Penetration Testing mailing list archives
Re: rose fragmentation attack
From: "R. DuFresne" <dufresne () sysinfo com>
Date: Tue, 10 Jul 2007 11:30:56 -0400 (EDT)
-----BEGIN PGP SIGNED MESSAGE----- Hash: SHA1No, it's about resource exhaustion. Now there are various resources that can be exhausted, the first being the width/breadth of the pipe, others being memory, storage space, the tcp/ip stack, etc.
There have been some pretty large sites/companies that have suffered denial of service attacks, some so sever they have been knocked out of business. It's just the nature of the game...
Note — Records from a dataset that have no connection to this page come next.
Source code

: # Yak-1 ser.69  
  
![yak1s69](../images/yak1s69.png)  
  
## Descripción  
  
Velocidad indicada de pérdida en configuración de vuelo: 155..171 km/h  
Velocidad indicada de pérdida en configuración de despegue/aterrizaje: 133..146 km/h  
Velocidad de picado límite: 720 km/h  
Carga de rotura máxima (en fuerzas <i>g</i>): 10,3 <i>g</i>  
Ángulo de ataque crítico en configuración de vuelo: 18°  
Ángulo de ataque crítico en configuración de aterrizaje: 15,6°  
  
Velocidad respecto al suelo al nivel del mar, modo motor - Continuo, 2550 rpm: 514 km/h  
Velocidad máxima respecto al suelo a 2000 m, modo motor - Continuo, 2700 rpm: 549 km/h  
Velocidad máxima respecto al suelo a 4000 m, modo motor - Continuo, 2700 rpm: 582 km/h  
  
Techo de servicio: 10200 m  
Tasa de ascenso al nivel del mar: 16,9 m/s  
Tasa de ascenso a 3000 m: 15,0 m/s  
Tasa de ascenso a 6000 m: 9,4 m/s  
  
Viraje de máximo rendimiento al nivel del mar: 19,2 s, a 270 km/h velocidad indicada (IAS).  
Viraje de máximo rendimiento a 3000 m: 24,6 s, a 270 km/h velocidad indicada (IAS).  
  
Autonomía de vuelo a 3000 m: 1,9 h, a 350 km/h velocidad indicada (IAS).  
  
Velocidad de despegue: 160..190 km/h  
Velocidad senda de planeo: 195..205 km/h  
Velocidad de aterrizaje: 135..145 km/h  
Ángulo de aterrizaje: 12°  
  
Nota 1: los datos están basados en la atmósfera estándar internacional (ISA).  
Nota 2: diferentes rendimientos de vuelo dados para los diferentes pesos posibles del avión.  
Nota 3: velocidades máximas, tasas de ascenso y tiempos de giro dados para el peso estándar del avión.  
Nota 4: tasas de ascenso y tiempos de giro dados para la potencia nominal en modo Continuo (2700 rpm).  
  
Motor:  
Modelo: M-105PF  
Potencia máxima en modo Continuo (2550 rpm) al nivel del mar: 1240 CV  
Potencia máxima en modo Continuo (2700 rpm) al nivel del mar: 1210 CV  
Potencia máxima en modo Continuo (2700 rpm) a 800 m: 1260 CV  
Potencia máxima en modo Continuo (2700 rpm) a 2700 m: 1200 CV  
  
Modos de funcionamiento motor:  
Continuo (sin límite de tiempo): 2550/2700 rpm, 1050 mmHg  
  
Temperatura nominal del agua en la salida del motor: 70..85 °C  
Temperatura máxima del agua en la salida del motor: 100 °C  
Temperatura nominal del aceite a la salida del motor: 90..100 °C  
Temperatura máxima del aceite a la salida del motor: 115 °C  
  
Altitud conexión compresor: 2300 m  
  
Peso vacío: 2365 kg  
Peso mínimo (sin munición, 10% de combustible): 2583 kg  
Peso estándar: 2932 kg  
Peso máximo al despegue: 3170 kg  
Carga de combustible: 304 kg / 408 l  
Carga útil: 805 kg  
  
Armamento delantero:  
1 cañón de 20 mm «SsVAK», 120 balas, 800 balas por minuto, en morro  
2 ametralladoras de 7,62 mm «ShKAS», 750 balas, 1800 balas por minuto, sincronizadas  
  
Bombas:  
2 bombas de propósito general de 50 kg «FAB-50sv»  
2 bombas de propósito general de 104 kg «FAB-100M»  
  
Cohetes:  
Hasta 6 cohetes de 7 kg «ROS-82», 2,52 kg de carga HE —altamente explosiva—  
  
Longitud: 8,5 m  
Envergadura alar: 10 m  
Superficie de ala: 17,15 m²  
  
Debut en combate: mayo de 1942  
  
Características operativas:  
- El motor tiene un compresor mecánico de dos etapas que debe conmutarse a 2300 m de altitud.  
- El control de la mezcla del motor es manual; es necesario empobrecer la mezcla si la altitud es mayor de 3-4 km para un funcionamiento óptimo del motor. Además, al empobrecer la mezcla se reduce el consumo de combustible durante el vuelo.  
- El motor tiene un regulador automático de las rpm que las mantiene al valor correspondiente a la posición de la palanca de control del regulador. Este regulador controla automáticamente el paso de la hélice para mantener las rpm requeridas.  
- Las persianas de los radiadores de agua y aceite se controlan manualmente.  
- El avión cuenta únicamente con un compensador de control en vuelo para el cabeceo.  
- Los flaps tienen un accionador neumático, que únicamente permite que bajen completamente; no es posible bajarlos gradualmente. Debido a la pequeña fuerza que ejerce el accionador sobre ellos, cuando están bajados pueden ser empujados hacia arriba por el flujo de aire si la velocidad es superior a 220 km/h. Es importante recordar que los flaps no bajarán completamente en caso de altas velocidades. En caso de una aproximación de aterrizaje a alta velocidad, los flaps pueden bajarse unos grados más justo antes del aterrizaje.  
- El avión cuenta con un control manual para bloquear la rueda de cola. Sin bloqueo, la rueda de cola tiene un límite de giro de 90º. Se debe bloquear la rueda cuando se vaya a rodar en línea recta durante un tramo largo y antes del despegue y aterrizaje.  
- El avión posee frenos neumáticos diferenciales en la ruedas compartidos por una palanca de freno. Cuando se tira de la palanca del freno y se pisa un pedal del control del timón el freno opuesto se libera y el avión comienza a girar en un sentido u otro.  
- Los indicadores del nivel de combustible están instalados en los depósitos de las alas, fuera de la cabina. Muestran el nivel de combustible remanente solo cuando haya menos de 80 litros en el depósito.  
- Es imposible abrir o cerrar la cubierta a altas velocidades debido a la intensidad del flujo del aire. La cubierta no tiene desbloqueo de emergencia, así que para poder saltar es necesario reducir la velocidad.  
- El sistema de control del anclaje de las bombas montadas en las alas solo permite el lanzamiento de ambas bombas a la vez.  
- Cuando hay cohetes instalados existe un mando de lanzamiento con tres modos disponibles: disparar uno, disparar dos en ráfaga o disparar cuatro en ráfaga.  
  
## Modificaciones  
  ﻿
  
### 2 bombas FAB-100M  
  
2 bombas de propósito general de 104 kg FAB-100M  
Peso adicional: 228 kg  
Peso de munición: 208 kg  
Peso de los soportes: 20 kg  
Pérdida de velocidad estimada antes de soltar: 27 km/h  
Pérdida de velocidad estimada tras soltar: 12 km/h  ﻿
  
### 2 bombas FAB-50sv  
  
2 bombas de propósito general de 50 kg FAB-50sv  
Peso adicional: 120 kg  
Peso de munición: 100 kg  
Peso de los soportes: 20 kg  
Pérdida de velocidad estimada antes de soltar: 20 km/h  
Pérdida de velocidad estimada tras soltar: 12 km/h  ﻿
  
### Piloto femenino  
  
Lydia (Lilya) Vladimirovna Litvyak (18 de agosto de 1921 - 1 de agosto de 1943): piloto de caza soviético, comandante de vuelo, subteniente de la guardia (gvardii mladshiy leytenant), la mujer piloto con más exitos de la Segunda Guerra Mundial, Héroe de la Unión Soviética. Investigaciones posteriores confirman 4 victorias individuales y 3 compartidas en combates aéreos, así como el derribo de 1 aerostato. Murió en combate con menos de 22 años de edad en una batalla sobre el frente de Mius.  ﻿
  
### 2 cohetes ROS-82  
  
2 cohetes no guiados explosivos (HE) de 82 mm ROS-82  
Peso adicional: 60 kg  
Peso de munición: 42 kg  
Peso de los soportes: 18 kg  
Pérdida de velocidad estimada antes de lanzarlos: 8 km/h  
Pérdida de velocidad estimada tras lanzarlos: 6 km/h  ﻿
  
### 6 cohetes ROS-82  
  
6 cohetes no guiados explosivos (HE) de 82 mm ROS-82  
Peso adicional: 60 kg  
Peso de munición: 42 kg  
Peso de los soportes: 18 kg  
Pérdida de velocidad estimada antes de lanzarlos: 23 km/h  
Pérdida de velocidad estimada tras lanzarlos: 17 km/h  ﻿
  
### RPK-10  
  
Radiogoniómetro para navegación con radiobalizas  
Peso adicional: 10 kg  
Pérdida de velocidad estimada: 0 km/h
Thanks, Ron DuFresne On Mon, 9 Jul 2007, Jay wrote:
I often fine it interesting that folks make comments that few if any exist of any item just because they have no experience or the clients they deal with fail to effectively plan for Disaster Recovery or Business Continuity. There are thousands of Nodes that are resilent enough to resist different levels of DOS. It may be important to know if it would take several thousand or several million connections to take them offline. Its about threshhold assessment. After looking at the fine Web Design that sysinfo.com has though I guess I shouldnt be surprised by your short sightedness or your DUH. Nice spining animated .GIF from the 80's.
Yes, it's been about that long since I put any real work into the site son.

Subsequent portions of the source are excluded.